-- Available data follows --
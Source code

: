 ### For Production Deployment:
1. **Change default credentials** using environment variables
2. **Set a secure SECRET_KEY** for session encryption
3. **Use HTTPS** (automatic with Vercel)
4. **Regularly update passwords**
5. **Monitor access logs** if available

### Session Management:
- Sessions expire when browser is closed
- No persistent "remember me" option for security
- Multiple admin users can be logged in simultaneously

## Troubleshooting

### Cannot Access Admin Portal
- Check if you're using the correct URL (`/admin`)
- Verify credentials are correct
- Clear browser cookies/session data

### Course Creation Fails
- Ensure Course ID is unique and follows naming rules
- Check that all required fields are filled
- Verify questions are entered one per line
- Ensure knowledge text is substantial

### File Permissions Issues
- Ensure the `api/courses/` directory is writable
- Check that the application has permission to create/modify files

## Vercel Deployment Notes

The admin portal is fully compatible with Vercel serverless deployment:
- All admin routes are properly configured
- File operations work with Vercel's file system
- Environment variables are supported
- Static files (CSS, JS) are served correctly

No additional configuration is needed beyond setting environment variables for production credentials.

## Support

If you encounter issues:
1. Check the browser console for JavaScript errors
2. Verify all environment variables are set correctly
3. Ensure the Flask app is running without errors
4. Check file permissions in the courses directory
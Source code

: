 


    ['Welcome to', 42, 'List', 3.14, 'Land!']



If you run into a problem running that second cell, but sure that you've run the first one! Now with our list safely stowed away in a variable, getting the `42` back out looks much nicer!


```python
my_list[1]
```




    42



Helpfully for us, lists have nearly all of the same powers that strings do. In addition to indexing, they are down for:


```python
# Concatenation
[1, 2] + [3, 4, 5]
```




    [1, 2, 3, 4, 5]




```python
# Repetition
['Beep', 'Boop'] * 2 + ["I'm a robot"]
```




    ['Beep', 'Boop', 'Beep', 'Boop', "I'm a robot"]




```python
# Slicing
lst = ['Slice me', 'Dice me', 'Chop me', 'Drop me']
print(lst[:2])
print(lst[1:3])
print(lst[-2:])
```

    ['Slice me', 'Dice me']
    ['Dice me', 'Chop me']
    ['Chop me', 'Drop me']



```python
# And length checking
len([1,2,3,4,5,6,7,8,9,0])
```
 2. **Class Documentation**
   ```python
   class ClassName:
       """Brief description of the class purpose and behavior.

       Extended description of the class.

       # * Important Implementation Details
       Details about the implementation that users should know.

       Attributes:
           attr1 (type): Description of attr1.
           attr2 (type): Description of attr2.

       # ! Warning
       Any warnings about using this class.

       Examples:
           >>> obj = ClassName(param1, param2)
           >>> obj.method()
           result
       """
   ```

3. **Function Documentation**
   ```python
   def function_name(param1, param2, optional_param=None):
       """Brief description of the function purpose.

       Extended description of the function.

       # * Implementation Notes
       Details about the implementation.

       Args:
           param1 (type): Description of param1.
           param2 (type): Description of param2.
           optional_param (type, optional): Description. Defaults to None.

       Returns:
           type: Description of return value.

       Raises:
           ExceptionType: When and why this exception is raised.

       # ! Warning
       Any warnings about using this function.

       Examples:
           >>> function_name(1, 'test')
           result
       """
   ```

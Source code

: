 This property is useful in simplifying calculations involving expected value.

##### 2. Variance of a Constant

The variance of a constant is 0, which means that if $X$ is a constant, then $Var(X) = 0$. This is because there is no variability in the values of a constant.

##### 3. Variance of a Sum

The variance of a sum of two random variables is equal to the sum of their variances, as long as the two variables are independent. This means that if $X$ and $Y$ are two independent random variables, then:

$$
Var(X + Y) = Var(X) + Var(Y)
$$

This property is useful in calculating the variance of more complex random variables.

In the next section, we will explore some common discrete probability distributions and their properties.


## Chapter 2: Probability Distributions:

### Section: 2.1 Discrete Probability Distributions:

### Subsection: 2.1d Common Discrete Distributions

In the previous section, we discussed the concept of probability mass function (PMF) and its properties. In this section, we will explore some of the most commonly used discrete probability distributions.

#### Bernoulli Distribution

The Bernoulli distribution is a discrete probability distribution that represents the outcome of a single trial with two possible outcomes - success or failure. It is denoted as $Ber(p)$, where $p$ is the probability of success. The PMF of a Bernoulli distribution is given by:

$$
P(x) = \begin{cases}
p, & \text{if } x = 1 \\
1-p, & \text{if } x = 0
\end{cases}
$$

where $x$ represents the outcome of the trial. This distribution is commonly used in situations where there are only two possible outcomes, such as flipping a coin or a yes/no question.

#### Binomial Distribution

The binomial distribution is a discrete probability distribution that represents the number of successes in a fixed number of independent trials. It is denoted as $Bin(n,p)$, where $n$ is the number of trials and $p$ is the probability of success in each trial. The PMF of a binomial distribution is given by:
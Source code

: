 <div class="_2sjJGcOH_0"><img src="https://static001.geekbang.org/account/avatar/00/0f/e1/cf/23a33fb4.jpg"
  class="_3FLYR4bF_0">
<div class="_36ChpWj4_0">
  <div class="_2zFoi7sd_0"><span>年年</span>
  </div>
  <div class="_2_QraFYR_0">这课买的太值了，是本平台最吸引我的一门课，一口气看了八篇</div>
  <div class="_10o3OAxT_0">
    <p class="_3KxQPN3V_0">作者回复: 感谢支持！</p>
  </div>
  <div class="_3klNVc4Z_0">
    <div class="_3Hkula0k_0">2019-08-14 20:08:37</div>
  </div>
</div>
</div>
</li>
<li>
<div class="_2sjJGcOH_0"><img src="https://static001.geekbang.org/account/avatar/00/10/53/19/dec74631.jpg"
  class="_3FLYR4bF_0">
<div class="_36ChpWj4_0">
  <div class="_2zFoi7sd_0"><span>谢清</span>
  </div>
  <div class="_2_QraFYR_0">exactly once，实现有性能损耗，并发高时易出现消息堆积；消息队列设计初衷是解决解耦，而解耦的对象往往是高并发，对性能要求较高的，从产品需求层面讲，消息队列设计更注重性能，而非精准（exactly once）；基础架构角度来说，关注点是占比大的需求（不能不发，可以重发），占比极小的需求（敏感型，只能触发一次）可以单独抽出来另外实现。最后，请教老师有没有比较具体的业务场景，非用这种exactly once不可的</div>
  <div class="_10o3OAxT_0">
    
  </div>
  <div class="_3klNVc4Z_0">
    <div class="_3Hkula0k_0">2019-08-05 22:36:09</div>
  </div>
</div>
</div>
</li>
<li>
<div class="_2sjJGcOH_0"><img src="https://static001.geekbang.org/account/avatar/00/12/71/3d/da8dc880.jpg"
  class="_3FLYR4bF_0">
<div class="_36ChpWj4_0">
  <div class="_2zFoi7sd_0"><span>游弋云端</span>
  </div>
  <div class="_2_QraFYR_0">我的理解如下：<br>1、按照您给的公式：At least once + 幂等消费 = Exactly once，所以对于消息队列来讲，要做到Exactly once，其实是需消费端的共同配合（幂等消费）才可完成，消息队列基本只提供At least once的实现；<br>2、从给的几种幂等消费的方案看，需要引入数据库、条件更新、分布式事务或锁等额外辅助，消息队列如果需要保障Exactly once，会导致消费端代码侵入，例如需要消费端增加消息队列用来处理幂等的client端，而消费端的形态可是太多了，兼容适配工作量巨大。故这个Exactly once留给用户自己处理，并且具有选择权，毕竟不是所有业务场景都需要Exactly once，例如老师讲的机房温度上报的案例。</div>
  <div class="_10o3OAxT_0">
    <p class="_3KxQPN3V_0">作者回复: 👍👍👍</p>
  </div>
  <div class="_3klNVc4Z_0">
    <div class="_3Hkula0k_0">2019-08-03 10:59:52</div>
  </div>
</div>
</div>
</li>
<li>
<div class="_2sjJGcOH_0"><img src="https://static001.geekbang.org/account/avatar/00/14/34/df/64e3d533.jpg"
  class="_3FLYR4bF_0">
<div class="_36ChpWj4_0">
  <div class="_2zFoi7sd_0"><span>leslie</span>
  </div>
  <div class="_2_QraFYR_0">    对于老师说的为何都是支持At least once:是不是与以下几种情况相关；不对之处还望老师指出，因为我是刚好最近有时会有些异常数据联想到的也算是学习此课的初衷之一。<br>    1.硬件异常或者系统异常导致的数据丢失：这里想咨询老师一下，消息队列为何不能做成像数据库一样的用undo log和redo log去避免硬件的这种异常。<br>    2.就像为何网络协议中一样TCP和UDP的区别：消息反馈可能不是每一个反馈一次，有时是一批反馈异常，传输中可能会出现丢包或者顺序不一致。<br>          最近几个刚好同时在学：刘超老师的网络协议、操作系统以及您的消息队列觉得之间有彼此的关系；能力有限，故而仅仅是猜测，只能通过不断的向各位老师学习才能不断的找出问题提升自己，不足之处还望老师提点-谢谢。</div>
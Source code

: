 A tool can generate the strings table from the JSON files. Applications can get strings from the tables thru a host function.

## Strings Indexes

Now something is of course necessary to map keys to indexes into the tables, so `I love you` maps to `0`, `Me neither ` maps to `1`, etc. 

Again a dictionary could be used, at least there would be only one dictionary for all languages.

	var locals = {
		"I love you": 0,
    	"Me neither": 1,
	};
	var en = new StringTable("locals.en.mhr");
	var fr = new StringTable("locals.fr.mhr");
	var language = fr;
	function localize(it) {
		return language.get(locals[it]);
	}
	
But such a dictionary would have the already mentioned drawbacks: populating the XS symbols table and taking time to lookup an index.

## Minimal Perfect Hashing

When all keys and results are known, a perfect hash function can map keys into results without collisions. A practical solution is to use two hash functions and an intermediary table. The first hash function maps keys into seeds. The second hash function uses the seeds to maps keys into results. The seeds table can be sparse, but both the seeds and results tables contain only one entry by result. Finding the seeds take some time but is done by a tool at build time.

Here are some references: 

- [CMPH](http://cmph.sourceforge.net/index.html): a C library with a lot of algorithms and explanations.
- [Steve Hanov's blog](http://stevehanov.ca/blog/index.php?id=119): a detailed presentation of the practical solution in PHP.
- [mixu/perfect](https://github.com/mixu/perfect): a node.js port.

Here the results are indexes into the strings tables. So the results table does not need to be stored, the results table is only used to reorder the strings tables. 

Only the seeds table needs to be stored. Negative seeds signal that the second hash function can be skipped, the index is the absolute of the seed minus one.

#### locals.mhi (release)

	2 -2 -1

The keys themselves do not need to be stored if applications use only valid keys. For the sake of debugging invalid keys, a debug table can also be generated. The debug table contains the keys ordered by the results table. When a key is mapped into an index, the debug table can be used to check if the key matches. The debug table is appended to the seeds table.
-- Available data concluded --
▶ Work to complete: In the listing above, some lines may hold the string "maps". Report how many, and nothing more.

▶ Output of the task: 2